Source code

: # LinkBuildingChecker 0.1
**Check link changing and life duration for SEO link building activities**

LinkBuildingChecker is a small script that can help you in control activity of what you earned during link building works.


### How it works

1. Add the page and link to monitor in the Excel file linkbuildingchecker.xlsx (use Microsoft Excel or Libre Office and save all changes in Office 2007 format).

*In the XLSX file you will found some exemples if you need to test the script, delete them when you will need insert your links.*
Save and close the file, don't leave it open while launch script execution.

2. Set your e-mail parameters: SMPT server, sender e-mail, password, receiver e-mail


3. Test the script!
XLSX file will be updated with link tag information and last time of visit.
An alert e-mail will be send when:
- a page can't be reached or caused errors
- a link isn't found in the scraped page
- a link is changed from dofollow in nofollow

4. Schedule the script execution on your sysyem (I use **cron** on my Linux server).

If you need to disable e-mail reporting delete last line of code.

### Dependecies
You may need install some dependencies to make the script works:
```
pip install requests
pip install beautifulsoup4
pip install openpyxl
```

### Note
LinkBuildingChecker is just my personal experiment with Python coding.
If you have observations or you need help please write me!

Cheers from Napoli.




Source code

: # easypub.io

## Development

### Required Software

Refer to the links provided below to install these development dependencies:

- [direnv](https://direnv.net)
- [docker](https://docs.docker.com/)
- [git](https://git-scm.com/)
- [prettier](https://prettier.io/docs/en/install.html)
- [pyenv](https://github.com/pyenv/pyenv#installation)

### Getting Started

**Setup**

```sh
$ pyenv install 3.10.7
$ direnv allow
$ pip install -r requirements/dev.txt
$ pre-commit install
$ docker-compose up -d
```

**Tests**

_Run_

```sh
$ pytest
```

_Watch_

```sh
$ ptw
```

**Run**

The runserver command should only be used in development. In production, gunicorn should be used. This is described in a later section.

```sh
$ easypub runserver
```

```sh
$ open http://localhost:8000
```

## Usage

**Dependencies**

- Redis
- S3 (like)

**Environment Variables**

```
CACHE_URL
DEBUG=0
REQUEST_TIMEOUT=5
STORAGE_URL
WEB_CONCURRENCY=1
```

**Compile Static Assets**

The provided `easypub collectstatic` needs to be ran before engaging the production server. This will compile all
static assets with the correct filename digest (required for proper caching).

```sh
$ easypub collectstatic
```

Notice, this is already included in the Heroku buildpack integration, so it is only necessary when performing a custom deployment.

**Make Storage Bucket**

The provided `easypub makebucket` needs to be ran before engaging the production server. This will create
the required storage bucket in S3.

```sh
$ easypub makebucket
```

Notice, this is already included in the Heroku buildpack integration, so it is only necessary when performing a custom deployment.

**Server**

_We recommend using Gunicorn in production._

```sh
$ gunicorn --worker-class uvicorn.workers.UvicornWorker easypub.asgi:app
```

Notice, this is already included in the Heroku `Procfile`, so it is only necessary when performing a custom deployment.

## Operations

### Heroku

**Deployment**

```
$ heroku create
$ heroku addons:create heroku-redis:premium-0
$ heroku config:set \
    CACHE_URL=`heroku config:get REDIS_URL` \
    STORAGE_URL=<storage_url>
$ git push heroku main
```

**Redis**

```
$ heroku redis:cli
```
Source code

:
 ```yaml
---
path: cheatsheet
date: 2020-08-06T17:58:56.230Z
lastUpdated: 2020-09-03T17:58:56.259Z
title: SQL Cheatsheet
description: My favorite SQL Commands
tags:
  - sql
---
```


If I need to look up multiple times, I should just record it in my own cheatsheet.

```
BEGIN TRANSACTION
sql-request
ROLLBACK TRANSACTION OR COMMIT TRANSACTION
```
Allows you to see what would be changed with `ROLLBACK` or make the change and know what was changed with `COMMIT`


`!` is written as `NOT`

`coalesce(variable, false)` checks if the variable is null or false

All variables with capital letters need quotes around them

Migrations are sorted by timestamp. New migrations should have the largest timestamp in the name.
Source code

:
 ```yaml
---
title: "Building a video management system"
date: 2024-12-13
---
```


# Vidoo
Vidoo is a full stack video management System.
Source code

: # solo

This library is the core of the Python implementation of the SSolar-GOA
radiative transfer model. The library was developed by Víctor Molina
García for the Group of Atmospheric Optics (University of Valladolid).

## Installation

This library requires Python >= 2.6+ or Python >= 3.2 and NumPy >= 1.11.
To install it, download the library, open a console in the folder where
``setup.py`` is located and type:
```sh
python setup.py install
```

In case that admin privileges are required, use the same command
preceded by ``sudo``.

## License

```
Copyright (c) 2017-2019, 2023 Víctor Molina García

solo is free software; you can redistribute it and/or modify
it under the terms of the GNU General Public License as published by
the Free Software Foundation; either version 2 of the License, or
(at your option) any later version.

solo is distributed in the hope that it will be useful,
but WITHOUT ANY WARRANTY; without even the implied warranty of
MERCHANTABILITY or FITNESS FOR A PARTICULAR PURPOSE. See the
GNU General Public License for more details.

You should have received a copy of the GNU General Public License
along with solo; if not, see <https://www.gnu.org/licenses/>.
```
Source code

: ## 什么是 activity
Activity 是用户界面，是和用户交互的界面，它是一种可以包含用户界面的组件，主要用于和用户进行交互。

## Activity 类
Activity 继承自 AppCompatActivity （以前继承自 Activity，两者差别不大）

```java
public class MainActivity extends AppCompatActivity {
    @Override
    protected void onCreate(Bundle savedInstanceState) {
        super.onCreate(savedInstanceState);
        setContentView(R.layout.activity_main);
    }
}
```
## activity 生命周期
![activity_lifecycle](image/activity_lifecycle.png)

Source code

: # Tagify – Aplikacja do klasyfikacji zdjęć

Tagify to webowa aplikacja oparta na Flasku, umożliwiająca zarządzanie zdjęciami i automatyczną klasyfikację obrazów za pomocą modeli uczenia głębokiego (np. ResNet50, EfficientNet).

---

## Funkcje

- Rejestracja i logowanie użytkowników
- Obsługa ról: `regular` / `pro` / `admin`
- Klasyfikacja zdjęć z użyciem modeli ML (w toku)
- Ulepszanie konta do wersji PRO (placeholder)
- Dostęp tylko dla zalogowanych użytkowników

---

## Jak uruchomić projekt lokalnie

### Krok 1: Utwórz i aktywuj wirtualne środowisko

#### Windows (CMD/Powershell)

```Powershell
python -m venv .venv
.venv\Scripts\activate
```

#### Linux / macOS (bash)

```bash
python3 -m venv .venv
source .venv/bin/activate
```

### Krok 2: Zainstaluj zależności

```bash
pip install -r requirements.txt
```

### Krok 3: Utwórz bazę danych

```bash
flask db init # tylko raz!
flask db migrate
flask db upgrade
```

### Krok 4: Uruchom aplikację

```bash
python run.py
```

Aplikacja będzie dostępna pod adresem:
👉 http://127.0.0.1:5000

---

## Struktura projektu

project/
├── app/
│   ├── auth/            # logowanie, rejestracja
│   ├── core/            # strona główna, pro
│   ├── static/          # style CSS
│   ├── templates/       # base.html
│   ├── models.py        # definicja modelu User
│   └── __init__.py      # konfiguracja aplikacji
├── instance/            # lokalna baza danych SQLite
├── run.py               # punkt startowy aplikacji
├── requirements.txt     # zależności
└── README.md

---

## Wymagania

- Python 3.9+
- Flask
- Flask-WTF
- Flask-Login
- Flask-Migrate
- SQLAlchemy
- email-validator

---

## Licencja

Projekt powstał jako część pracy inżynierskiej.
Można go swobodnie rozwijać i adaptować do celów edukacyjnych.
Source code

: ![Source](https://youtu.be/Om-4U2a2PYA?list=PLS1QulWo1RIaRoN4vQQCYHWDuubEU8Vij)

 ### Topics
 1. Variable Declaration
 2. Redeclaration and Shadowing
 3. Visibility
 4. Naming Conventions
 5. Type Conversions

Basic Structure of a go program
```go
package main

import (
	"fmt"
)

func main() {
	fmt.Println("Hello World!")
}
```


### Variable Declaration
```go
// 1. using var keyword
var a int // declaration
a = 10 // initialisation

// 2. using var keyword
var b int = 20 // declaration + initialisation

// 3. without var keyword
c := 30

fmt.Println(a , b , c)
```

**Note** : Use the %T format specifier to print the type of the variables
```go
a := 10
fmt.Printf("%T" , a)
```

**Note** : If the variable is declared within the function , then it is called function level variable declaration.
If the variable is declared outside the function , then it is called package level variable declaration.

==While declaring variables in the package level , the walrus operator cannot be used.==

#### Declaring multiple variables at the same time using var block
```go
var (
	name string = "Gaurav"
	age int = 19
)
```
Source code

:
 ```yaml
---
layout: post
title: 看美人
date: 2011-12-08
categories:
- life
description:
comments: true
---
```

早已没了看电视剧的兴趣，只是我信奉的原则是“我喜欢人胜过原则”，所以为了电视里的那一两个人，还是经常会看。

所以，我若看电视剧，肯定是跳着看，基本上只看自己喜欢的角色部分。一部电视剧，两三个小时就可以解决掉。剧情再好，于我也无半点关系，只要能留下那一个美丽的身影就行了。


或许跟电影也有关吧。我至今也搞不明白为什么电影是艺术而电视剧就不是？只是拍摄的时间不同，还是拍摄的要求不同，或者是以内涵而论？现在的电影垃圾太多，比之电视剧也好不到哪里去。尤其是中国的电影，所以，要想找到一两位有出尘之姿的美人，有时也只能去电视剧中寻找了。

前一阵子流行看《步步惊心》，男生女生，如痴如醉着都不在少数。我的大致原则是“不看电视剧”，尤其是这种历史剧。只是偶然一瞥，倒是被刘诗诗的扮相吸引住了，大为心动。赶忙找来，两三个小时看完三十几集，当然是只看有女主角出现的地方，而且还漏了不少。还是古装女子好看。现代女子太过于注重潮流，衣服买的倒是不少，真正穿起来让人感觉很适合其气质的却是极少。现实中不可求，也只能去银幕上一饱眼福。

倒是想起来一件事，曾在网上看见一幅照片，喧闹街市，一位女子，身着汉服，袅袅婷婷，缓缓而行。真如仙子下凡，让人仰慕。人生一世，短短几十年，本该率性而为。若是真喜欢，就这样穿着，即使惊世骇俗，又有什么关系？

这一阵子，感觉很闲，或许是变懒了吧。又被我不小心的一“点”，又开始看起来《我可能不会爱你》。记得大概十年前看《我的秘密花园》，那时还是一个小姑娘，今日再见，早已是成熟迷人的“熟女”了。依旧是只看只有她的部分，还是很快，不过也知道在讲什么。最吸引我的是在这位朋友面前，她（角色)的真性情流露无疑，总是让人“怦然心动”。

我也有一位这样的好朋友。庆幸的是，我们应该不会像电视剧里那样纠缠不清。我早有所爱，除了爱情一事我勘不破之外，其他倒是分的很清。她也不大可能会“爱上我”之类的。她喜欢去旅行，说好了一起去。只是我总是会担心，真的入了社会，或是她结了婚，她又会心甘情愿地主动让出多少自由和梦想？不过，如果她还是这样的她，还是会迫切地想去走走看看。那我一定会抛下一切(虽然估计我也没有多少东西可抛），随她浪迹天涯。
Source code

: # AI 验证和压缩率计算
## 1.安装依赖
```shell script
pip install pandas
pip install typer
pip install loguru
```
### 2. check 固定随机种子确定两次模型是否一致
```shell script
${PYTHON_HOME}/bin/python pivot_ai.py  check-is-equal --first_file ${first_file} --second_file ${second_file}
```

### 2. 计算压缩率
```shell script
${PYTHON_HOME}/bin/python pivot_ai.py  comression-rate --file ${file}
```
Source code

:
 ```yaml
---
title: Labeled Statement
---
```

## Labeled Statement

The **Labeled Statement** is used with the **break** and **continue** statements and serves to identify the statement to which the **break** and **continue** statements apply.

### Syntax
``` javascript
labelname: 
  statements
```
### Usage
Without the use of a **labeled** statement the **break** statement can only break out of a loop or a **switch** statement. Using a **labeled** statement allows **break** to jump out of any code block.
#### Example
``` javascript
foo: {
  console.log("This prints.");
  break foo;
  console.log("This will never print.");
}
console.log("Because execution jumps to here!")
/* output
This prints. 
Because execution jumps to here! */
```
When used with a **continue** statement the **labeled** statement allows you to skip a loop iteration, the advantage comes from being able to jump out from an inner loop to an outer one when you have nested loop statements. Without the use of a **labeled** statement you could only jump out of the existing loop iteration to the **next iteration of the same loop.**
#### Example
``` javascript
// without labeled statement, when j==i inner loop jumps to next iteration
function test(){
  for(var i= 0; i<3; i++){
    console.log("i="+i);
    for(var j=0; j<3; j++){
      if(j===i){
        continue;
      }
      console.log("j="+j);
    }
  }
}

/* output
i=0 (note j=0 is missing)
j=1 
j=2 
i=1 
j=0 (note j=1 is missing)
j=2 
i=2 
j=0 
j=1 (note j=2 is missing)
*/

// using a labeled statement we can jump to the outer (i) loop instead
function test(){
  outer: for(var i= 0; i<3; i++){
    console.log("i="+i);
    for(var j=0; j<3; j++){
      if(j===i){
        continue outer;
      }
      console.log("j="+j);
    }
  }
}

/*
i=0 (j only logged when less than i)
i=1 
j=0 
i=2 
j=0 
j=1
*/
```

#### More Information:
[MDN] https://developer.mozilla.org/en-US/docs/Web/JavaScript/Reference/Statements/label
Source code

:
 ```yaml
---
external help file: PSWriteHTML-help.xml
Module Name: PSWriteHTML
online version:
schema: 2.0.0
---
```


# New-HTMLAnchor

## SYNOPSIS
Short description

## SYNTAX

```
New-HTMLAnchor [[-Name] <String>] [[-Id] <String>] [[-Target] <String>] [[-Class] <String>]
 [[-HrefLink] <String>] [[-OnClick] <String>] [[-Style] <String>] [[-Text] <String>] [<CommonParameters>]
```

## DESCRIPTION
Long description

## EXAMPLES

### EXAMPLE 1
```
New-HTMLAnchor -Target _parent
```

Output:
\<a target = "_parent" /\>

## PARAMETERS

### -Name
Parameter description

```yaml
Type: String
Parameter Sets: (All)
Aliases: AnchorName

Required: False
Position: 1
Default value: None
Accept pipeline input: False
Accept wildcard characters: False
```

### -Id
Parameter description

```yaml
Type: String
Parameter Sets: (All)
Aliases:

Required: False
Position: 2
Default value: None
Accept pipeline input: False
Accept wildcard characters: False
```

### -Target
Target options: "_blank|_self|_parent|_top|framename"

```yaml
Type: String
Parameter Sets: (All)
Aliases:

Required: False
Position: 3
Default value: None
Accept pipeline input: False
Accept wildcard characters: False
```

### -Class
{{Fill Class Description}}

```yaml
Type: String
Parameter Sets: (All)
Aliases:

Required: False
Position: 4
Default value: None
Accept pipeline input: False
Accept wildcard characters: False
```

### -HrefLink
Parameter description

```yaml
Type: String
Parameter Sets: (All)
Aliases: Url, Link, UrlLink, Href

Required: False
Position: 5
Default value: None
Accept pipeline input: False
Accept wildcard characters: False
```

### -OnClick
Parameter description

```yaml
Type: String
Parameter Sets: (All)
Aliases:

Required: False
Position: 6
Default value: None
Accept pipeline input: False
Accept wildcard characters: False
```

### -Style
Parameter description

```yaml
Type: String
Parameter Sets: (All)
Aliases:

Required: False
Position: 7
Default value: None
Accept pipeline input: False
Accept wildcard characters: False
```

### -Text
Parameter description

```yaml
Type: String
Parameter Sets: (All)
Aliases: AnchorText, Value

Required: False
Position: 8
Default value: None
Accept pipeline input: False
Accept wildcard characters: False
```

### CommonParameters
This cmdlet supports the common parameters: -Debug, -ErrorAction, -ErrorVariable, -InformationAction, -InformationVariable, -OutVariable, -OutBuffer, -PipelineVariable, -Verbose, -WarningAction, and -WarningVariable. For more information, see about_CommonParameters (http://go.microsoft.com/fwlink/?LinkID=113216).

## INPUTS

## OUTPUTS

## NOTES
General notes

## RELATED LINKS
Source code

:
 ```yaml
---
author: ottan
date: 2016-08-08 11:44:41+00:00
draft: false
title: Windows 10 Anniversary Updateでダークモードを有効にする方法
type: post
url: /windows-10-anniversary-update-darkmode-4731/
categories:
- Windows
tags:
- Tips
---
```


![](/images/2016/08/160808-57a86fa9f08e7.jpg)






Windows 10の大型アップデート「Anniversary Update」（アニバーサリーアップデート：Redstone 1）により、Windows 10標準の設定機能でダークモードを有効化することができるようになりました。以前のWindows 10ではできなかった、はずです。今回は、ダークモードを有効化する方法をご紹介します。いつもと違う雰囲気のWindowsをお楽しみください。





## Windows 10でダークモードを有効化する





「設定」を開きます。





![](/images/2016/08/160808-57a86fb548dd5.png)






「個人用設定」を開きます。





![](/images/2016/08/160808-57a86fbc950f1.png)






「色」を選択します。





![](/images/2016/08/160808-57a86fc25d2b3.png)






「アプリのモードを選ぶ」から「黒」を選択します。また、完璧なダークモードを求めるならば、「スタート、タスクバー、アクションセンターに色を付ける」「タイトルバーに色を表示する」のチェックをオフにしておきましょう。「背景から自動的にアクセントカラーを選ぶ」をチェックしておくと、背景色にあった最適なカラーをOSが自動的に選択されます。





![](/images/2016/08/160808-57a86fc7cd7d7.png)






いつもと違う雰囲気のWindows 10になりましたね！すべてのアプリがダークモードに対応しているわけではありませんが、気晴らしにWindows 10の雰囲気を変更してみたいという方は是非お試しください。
-.-.-
■ WHAT THE TASK ASKS: Beginning with the top line of the data above, output every line exactly until the one that contains "1. Add the page", and include that one too.

■ COMPLETED TASK:
Source code

: # LinkBuildingChecker 0.1
**Check link changing and life duration for SEO link building activities**

LinkBuildingChecker is a small script that can help you in control activity of what you earned during link building works.


### How it works

1. Add the page and link to monitor in the Excel file linkbuildingchecker.xlsx (use Microsoft Excel or Libre Office and save all changes in Office 2007 format).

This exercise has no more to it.